══ Exercise data
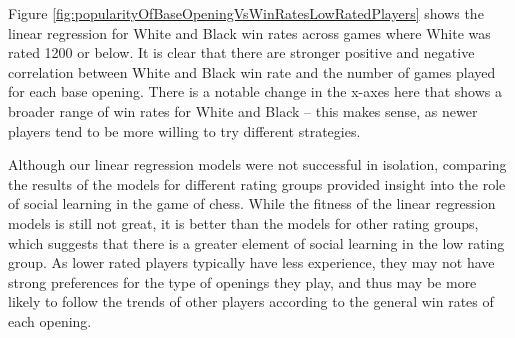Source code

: \documentclass[a4paper, 11pt]{article}
\begin{document}
Figure \ref{fig:popularityOfBaseOpeningVsWinRatesLowRatedPlayers} shows the linear regression for White and Black win rates across games where White was rated 1200 or below. It is clear that there are stronger positive and negative correlation between White and Black win rate and the number of games played for each base opening. There is a notable change in the x-axes here that shows a broader range of win rates for White and Black -- this makes sense, as newer players tend to be more willing to try different strategies.

Although our linear regression models were not successful in isolation, comparing the results of the models for different rating groups provided insight into the role of social learning in the game of chess. While the fitness of the linear regression models is still not great, it is better than the models for other rating groups, which suggests that there is a greater element of social learning in the low rating group. As lower rated players typically have less experience, they may not have strong preferences for the type of openings they play, and thus may be more likely to follow the trends of other players according to the general win rates of each opening.
\end{document}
════
# Exercise prompt:
Exclude the pictures and transcribe all of the entries exactly.

# Solution to this task:
Source code

: \documentclass[a4paper, 11pt]{article}
\begin{document}
Figure \ref{fig:popularityOfBaseOpeningVsWinRatesLowRatedPlayers} shows the linear regression for White and Black win rates across games where White was rated 1200 or below. It is clear that there are stronger positive and negative correlation between White and Black win rate and the number of games played for each base opening. There is a notable change in the x-axes here that shows a broader range of win rates for White and Black -- this makes sense, as newer players tend to be more willing to try different strategies.

Although our linear regression models were not successful in isolation, comparing the results of the models for different rating groups provided insight into the role of social learning in the game of chess. While the fitness of the linear regression models is still not great, it is better than the models for other rating groups, which suggests that there is a greater element of social learning in the low rating group. As lower rated players typically have less experience, they may not have strong preferences for the type of openings they play, and thus may be more likely to follow the trends of other players according to the general win rates of each opening.
\end{document}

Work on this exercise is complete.